What you will do: Every line of the data must be retyped exactly as it stands.

Stored entries:
-- Opening Marker --
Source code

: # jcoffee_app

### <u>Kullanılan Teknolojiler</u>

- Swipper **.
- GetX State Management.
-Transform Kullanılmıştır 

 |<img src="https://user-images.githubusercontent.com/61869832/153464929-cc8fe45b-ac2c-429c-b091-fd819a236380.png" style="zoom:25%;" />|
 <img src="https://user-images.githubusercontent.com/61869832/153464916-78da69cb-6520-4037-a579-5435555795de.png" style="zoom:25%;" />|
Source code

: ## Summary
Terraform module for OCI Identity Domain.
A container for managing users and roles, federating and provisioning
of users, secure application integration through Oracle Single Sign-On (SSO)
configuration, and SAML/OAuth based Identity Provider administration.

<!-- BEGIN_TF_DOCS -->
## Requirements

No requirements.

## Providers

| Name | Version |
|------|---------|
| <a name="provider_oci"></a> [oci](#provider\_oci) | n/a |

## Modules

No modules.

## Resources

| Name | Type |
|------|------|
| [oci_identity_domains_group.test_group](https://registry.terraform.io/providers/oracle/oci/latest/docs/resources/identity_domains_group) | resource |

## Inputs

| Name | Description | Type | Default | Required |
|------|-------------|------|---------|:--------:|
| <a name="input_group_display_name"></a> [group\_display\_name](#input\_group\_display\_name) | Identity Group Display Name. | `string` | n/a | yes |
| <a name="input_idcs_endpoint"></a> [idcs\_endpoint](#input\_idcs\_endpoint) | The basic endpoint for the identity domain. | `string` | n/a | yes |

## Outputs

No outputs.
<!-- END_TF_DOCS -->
-- Closing Marker --
Answer to this task:
Source code

: # jcoffee_app

### <u>Kullanılan Teknolojiler</u>

- Swipper **.
- GetX State Management.
-Transform Kullanılmıştır 

 |<img src="https://user-images.githubusercontent.com/61869832/153464929-cc8fe45b-ac2c-429c-b091-fd819a236380.png" style="zoom:25%;" />|
 <img src="https://user-images.githubusercontent.com/61869832/153464916-78da69cb-6520-4037-a579-5435555795de.png" style="zoom:25%;" />|
Source code

: ## Summary
Terraform module for OCI Identity Domain.
A container for managing users and roles, federating and provisioning
of users, secure application integration through Oracle Single Sign-On (SSO)
configuration, and SAML/OAuth based Identity Provider administration.

<!-- BEGIN_TF_DOCS -->
## Requirements

No requirements.

## Providers

| Name | Version |
|------|---------|
| <a name="provider_oci"></a> [oci](#provider\_oci) | n/a |

## Modules

No modules.

## Resources

| Name | Type |
|------|------|
| [oci_identity_domains_group.test_group](https://registry.terraform.io/providers/oracle/oci/latest/docs/resources/identity_domains_group) | resource |

## Inputs

| Name | Description | Type | Default | Required |
|------|-------------|------|---------|:--------:|
| <a name="input_group_display_name"></a> [group\_display\_name](#input\_group\_display\_name) | Identity Group Display Name. | `string` | n/a | yes |
| <a name="input_idcs_endpoint"></a> [idcs\_endpoint](#input\_idcs\_endpoint) | The basic endpoint for the identity domain. | `string` | n/a | yes |

## Outputs

No outputs.
<!-- END_TF_DOCS -->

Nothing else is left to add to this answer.